それは復活の兆しなのか、迷走が続いていることの証左なのか――。
日本マクドナルドは9月12日から、平日ランチ時間帯のセット割引を復活させる。新たなランチセットの名称は「バリューランチ」。平日10時半~14時に限り、割安な値段でセットメニューを提供する。
【表】 迷走!マクドナルドのランチセット戦略の推移
■約1年ぶりにランチ割引を復活
目玉となるのは「コンビ」と呼ばれる商品。「ビッグマック」「チキンフィレオ」などのいずれかのハンバーガーとドリンクSサイズを400円で提供する。従来のバリューセットに対して、ポテトを省いた商品だ。会社の説明によれば、それぞれ単品で購入するよりも合計で80円、50円安くなるという。
また、「ダブルチーズバーガー」「てりやきマックバーガー」「フィレオフィッシュ」の3種類からハンバーガーをひとつ選び、サイドメニュー(ポテト、サラダなどから選択)、ドリンクMサイズを付けたセットを、通常時間帯より70円安い550円で提供する。
実はマクドナルドのランチ戦略はこれまで「値下げ、値上げ、撤回、再導入」というサイクルを繰り返してきた。同社がランチのテコ入れを図ったのは意外に新しく、2009年1月のこと。関東の約1500店舗で平日10時半~13時半限定で「MPowerランチ」と呼ばれるランチ割引セットを導入したことにさかのぼる。

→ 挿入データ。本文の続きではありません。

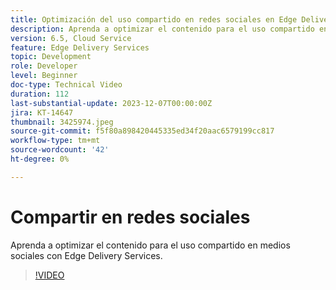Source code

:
 ```yaml
---
title: Optimización del uso compartido en redes sociales en Edge Delivery Services
description: Aprenda a optimizar el contenido para el uso compartido en medios sociales con Edge Delivery Services.
version: 6.5, Cloud Service
feature: Edge Delivery Services
topic: Development
role: Developer
level: Beginner
doc-type: Technical Video
duration: 112
last-substantial-update: 2023-12-07T00:00:00Z
jira: KT-14647
thumbnail: 3425974.jpeg
source-git-commit: f5f80a898420445335ed34f20aac6579199cc817
workflow-type: tm+mt
source-wordcount: '42'
ht-degree: 0%

---
```



# Compartir en redes sociales

Aprenda a optimizar el contenido para el uso compartido en medios sociales con Edge Delivery Services.

>[!VIDEO](https://video.tv.adobe.com/v/3425974/?learn=on)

当時の発表資料によれば、てりやきやフィレオフィッシュに加えて、「チキンフィレオ」や「えびフィレオ」といった商品のセットが490円で買えるというものだった。
この頃は原田泳幸氏が経営を主導し、驚異的な業績回復を遂げており、既存店売上高は2004年から前年超えを記録していた。ただ、客数に限っては、リーマンショックが影響してか2008年8月で連続記録更新が止まっていた。

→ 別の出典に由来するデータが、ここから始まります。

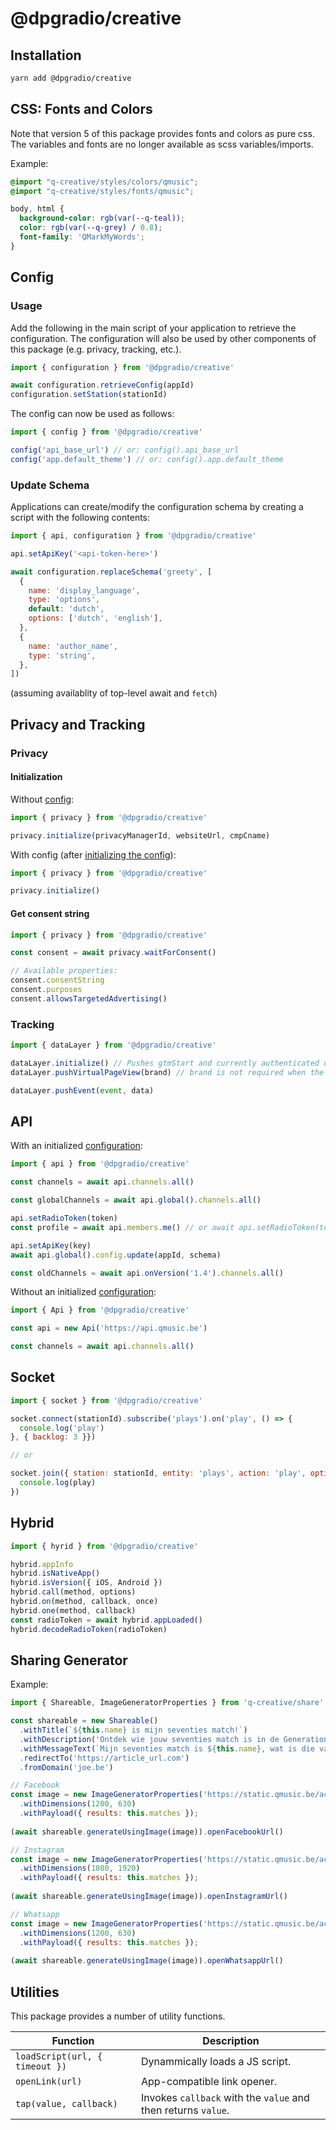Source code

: # @dpgradio/creative

## Installation

```bash
yarn add @dpgradio/creative
```

## CSS: Fonts and Colors

Note that version 5 of this package provides fonts and colors as pure css.
The variables and fonts are no longer available as scss variables/imports.

Example:

```css
@import "q-creative/styles/colors/qmusic";
@import "q-creative/styles/fonts/qmusic";

body, html {
  background-color: rgb(var(--q-teal));
  color: rgb(var(--q-grey) / 0.8);
  font-family: 'QMarkMyWords';
}
```

## Config

### Usage

Add the following in the main script of your application to retrieve the configuration.
The configuration will also be used by other components of this package (e.g. privacy, tracking, etc.).

```js
import { configuration } from '@dpgradio/creative'

await configuration.retrieveConfig(appId)
configuration.setStation(stationId)
```

The config can now be used as follows:

```js
import { config } from '@dpgradio/creative'

config('api_base_url') // or: config().api_base_url
config('app.default_theme') // or: config().app.default_theme
```

### Update Schema

Applications can create/modify the configuration schema by creating a script with the following contents:

```js
import { api, configuration } from '@dpgradio/creative'

api.setApiKey('<api-token-here>')

await configuration.replaceSchema('greety', [
  {
    name: 'display_language',
    type: 'options',
    default: 'dutch',
    options: ['dutch', 'english'],
  },
  {
    name: 'author_name',
    type: 'string',
  },
])
```

(assuming availablity of top-level await and `fetch`)

## Privacy and Tracking

### Privacy

#### Initialization

Without [config](#config):

```js
import { privacy } from '@dpgradio/creative'

privacy.initialize(privacyManagerId, websiteUrl, cmpCname)
```

With config (after [initializing the config](#config)):

```js
import { privacy } from '@dpgradio/creative'

privacy.initialize()
```

#### Get consent string

```js
import { privacy } from '@dpgradio/creative'

const consent = await privacy.waitForConsent()

// Available properties:
consent.consentString
consent.purposes
consent.allowsTargetedAdvertising()
```

### Tracking

```js
import { dataLayer } from '@dpgradio/creative'

dataLayer.initialize() // Pushes gtmStart and currently authenticated user
dataLayer.pushVirtualPageView(brand) // brand is not required when the config is initialized

dataLayer.pushEvent(event, data)
```

## API

With an initialized [configuration](#config):

```js
import { api } from '@dpgradio/creative'

const channels = await api.channels.all()

const globalChannels = await api.global().channels.all()

api.setRadioToken(token)
const profile = await api.members.me() // or await api.setRadioToken(token).members.me()

api.setApiKey(key)
await api.global().config.update(appId, schema)

const oldChannels = await api.onVersion('1.4').channels.all()
```

Without an initialized [configuration](#config):

```js
import { Api } from '@dpgradio/creative'

const api = new Api('https://api.qmusic.be')

const channels = await api.channels.all()
```

## Socket

```js
import { socket } from '@dpgradio/creative'

socket.connect(stationId).subscribe('plays').on('play', () => {
  console.log('play')
}, { backlog: 3 }})

// or

socket.join({ station: stationId, entity: 'plays', action: 'play', options: { backlog: 3 } }, (play) => {
  console.log(play)
})
```

## Hybrid

```js
import { hyrid } from '@dpgradio/creative'

hybrid.appInfo
hybrid.isNativeApp()
hybrid.isVersion({ iOS, Android })
hybrid.call(method, options)
hybrid.on(method, callback, once)
hybrid.one(method, callback)
const radioToken = await hybrid.appLoaded()
hybrid.decodeRadioToken(radioToken)
```

## Sharing Generator

Example:

```js
import { Shareable, ImageGeneratorProperties } from 'q-creative/share'

const shareable = new Shareable()
  .withTitle(`${this.name} is mijn seventies match!`)
  .withDescription('Ontdek wie jouw seventies match is in de Generation Quiz van Joe!')
  .withMessageText(`Mijn seventies match is ${this.name}, wat is die van jou?`)
  .redirectTo('https://article_url.com')
  .fromDomain('joe.be')

// Facebook
const image = new ImageGeneratorProperties('https://static.qmusic.be/acties/joe-70s-quiz-share-fb/index.html')
  .withDimensions(1200, 630)
  .withPayload({ results: this.matches });
       
(await shareable.generateUsingImage(image)).openFacebookUrl()

// Instagram
const image = new ImageGeneratorProperties('https://static.qmusic.be/acties/joe-70s-quiz-share-fb/index.html')
  .withDimensions(1080, 1920)
  .withPayload({ results: this.matches });
       
(await shareable.generateUsingImage(image)).openInstagramUrl()

// Whatsapp
const image = new ImageGeneratorProperties('https://static.qmusic.be/acties/joe-70s-quiz-share-fb/index.html')
  .withDimensions(1200, 630)
  .withPayload({ results: this.matches });
       
(await shareable.generateUsingImage(image)).openWhatsappUrl()
```

## Utilities

This package provides a number of utility functions.

| Function                        | Description                                                   |
| ------------------------------- | -----------                                                   |
| `loadScript(url, { timeout })`  | Dynammically loads a JS script.                               |
| `openLink(url)`                 | App-compatible link opener.                                   |
| `tap(value, callback)`          | Invokes `callback` with the `value` and then returns `value`. |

当時の発表資料には「厳しい経済環境の中、ビジネスマンなどを応援するため」とキャンペーンの狙いを説明している。当初は関東限定で1カ月ほどのキャンペーンだったが、2009年3月に月間売上記録を更新するなど効果が見られたことから、同年5月から提供エリアを全国に拡大、終了期間も未定とし、実質定番化した。

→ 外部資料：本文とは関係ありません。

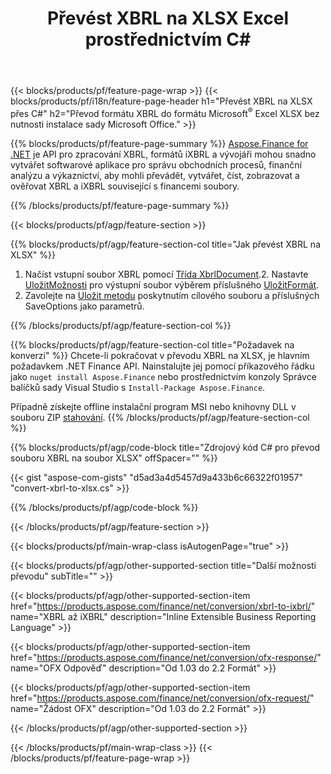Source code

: ﻿---
title: Převést XBRL na XLSX Excel prostřednictvím C#
description: Ukázkový kód pro převod XBRL na Excel XLSX C#. Použijte API ukázkový kód pro dávkový převod souborů XBRL na XLSX v aplikacích založených na .NET. 
url: /cs/net/conversion/xbrl-to-xlsx/
family: finance
platformtag: net
feature: conversion
informat: XBRL
outformat: XLSX
otherformats: iXBRL
---
{{< blocks/products/pf/feature-page-wrap >}}
{{< blocks/products/pf/i18n/feature-page-header h1="Převést XBRL na XLSX přes C#" h2="Převod formátu XBRL do formátu Microsoft<sup>&reg;</sup> Excel XLSX bez nutnosti instalace sady Microsoft Office." >}}

{{% blocks/products/pf/feature-page-summary %}}
[Aspose.Finance for .NET](https://products.aspose.com/finance/net/) je API pro zpracování XBRL, formátů iXBRL a vývojáři mohou snadno vytvářet softwarové aplikace pro správu obchodních procesů, finanční analýzu a výkaznictví, aby mohli převádět, vytvářet, číst, zobrazovat a ověřovat XBRL a iXBRL související s financemi soubory. 

{{% /blocks/products/pf/feature-page-summary %}}

{{< blocks/products/pf/agp/feature-section >}}

{{% blocks/products/pf/agp/feature-section-col title="Jak převést XBRL na XLSX" %}}
1. Načíst vstupní soubor XBRL pomocí [Třída XbrlDocument](https://apireference.aspose.com/finance/net/aspose.finance.xbrl/xbrldocument).2. Nastavte [UložitMožnosti](https://apireference.aspose.com/finance/net/aspose.finance.xbrl/saveoptions) pro výstupní soubor výběrem příslušného [UložitFormát](https://apireference.aspose.com/finance/net/aspose.finance.xbrl/saveformat).
3. Zavolejte na [Uložit metodu](https://apireference.aspose.com/finance/net/aspose.finance.xbrl.xbrldocument/save/methods/2) poskytnutím cílového souboru a příslušných SaveOptions jako parametrů.

{{% /blocks/products/pf/agp/feature-section-col %}}

{{% blocks/products/pf/agp/feature-section-col title="Požadavek na konverzi" %}}
Chcete-li pokračovat v převodu XBRL na XLSX, je hlavním požadavkem .NET Finance API. Nainstalujte jej pomocí příkazového řádku jako ```nuget install Aspose.Finance``` nebo prostřednictvím konzoly Správce balíčků sady Visual Studio s ```Install-Package Aspose.Finance```.

Případně získejte offline instalační program MSI nebo knihovny DLL v souboru ZIP [stahování](https://downloads.aspose.com/finance/net).
{{% /blocks/products/pf/agp/feature-section-col %}}

{{% blocks/products/pf/agp/code-block title="Zdrojový kód C# pro převod souboru XBRL na soubor XLSX" offSpacer="" %}}

{{< gist "aspose-com-gists" "d5ad3a4d5457d9a433b6c66322f01957" "convert-xbrl-to-xlsx.cs" >}}

{{% /blocks/products/pf/agp/code-block %}}

{{< /blocks/products/pf/agp/feature-section >}}

{{< blocks/products/pf/main-wrap-class isAutogenPage="true" >}}

{{< blocks/products/pf/agp/other-supported-section title="Další možnosti převodu" subTitle="" >}}

{{< blocks/products/pf/agp/other-supported-section-item href="https://products.aspose.com/finance/net/conversion/xbrl-to-ixbrl/" name="XBRL až iXBRL" description="Inline Extensible Business Reporting Language" >}}

{{< blocks/products/pf/agp/other-supported-section-item href="https://products.aspose.com/finance/net/conversion/ofx-response/" name="OFX Odpověď" description="Od 1.03 do 2.2 Formát" >}}

{{< blocks/products/pf/agp/other-supported-section-item href="https://products.aspose.com/finance/net/conversion/ofx-request/" name="Žádost OFX" description="Od 1.03 do 2.2 Formát" >}}

{{< /blocks/products/pf/agp/other-supported-section >}}

{{< /blocks/products/pf/main-wrap-class >}}
{{< /blocks/products/pf/feature-page-wrap >}}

その後、マクドナルドは2011年4月にはパワーランチを終了し、「マックランチ」を導入した。実施時間は午前11時~午後2時とほぼ変わらないが、ポテトとドリンクをMサイズからSサイズに縮小し、ダブルチーズバーガーや、てりやきを490円で提供するキャンペーンだ。同年6月からは実施時間を夜9時までに延長している。
■迷走するお昼のキャンペーン
だが、効果はいまひとつだったようだ。2012年に既存店の前年割れが定着し始め、原田マジックの終焉がひそかに語られ始めた。
会社側は同年5月頃、マックランチを終売し、「平日限定『500円バリューセット』」を開始した。こちらはポテトとドリンクがMサイズにアップし、午前11時~夜9時までセットが500円で食べられるという、かなり値頃感のあるもの。だが、このキャンペーンはわずか5カ月で終わりを告げた。
そして既存店売上高が8年ぶりにマイナスとなり、9期ぶりの減収減益決算が避けられなくなった。2012年秋、今度は「マックランチ」を導入する。実施時間を平日10時半~14時に縮小、一部の「ビッグマック」などの看板商品が550円と割安に設定したものの、平日限定バリューセットからみれば、大幅な縮小となった。
2期連続の減益が決定的となった2013年8月、原田氏が一部の職種をサラ・カサノバ氏に禅譲。カサノバ氏は当初、ランチ戦略を据え置いたが、2014年10月には「クォーターパウンダーチーズ」や「えびフィレオ」のセットも盛り込んだ、マックランチの拡大版といえる「昼マック」を開始した。